Really to write about anything else seems trite. Something funny- seems inapporpriate, and something sad- seems self-absorbed.

Truth to be told, when my roommate told me what happened, i didn’t have much reaction. “20 people. wow. Is that a lot?” Sad i suppose, but i didn’t give it much thought.

To me, VT is represented by football, and Michael & Marcus Vick- and i was not huge fans. This winter however, i met Justin and Jacob and Emily- and they’re pretty cool folks i’d say. i think i could be a Hokie fan- i don’t know what a hokie is, but it sounds kinda cool.

As the number of victims rose to 33 and the comparison to Columbine was made known, the significance of this event rose in my mind. Truly this was a tragic day.

i have heard people compare this 9-11 or Columbine and say “It will be a day we never forget.” But even as i sit here and write this, i have trouble remembering if i was at Purdue or Michigan when Columbine happened. Surely, i never thought i’d forget that.

It struck me that while i was at Purdue there was a shooting in Wiley. We saw it on the news as it happened, but no one knew what was going on. i remember it being afternoon now, maybe 4:30. But most of the details are fuzzy. i believe an RA died, he was engaged and was good friends with my Bible study leader. i think he may have even gone to the same church as i did. Reality is, i don’t remember anymore. Will we remember?

i talked with my mom the next day and she mentioned the shooter was Asian. i asked why does that matter. The next day it came up again. And not only was he Korean, he was an international student. We theorize that this will become a big deal. The fact that he wasn’t white, he wasn’t American- people will notice this.

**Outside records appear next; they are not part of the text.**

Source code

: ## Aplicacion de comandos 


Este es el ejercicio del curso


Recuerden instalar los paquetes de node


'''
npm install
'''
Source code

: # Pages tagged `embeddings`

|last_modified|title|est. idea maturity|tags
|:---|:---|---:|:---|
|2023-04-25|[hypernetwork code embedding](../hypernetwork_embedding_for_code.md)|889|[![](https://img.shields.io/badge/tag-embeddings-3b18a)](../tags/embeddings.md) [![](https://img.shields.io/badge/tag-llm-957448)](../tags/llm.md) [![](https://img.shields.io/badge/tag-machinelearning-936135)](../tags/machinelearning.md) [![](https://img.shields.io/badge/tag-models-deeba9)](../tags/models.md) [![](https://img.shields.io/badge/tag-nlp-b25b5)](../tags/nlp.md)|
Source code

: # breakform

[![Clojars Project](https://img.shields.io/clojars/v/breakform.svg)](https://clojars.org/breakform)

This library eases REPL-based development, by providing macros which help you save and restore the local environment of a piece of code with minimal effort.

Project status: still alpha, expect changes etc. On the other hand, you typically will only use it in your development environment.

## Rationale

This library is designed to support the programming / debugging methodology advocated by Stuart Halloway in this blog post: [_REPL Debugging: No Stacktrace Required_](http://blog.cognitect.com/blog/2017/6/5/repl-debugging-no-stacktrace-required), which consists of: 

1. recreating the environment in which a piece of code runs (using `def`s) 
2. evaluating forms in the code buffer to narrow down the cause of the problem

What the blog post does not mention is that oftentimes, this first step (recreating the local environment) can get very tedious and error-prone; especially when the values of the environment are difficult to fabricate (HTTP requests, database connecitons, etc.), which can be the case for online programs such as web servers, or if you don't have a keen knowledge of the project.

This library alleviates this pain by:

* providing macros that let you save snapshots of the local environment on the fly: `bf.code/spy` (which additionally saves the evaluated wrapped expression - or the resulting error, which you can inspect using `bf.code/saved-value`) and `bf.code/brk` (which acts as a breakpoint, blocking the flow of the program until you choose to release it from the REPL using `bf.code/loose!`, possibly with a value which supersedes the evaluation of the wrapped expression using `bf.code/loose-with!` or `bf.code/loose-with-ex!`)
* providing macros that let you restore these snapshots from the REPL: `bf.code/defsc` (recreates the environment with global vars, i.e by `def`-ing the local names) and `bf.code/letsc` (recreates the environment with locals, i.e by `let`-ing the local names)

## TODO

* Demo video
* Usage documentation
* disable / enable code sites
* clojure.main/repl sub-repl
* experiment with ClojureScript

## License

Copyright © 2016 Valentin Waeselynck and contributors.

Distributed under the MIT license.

We want someone or something to blame. And then we’ll try to figure out why this happened. The media will get a lot of the blame, or maybe musicians or movies; Many will just blame the parents or the school. Zach writes an interesting piece about this. To which my comment is there is no simple answer, there were likely a number of variables. But the surest thing is this happened because we live in a fallen world.

We shouldn’t be surprised by such action. Shocked and appalled yes, but surprised: no.
Sin is all around us. And the capability of sin is great.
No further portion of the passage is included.